Sunday, October 19, 2008

Nonsense Verse

What is nonsense verse? It is easier perhaps to say who were its creators or earliest practitioners: Edward Lear and Lewis Carroll. English has always had a form of nonsense verse in the extensive portfolio of tales, jingles, and rhymes that form our Mother Goose (see Pigeon Post essay of July 6, 2008). There are many jingles that remain current in our language and cultural vocabulary about which there is little or no agreement as to what the rhymes actually mean, ipso facto, nonsense poetry.


A pocket full of posies;

ashes! ashes!

we all fall down.

Is this some folk recollection of the 14th century experience of the Bubonic Plague, a vestige of some ancient Druidic rite, or something else entirely? Even though we have lost the original context, this and other currently unfathomable Mother Goose rhymes, likely at one time did make sense - we have simply forgotten what the context was and how to understand it.

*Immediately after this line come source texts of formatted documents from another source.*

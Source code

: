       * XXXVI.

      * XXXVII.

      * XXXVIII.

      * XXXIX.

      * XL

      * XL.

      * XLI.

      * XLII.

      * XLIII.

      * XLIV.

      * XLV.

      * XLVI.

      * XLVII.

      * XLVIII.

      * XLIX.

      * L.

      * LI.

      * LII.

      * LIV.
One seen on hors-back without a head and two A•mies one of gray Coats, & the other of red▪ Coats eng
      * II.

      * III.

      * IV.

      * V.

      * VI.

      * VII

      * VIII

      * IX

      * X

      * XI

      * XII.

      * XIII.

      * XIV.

Nonsense verse is verse deliberately created to puzzle, amuse and bewilder and the earliest or certainly most prominent practitioner was the estimable Edward Lear. Much of what he created was written to entertain his charges as tutor to the children of the 13th Earl of Derby. Lear published his first collection of nonsense verse in 1846, A Book of Nonsense, which was basically a collection of limericks which he wrote and illustrated. Despite the apparent amateurishness of his sketched illustrations, Lear was actually a lifelong and talented artist and painter. His ornithological paintings were held to be in the same class as Audubon.

The poetic form of limericks existed before Lear but he made it his own in a way rarely seen. Perhaps only Shakespeare is as closely associated with a specific form of poetry, sonnets, as is Lear with his limericks. These limericks in his first publication have the core attribute of nonsense verse - the individual lines are comprehensible but the whole verse is incomprehensible, puzzling, or uses words in an ambiguous way which a child still mastering the language can experience as a light-bulb moment.

There was an Old Man of Peru,

Who never knew what he should do;

So he tore off his hair, and behaved like as bear,

That intrinsic Old Man of Peru.

The mental image of some distinguished old gentleman behaving like a bear is likely to get a laugh from most children. Thrown in is the bonus of trying to figure out how an Old Man of Peru can be intrinsic. Then there are the ones where Lear just makes an improbable situation seem normal.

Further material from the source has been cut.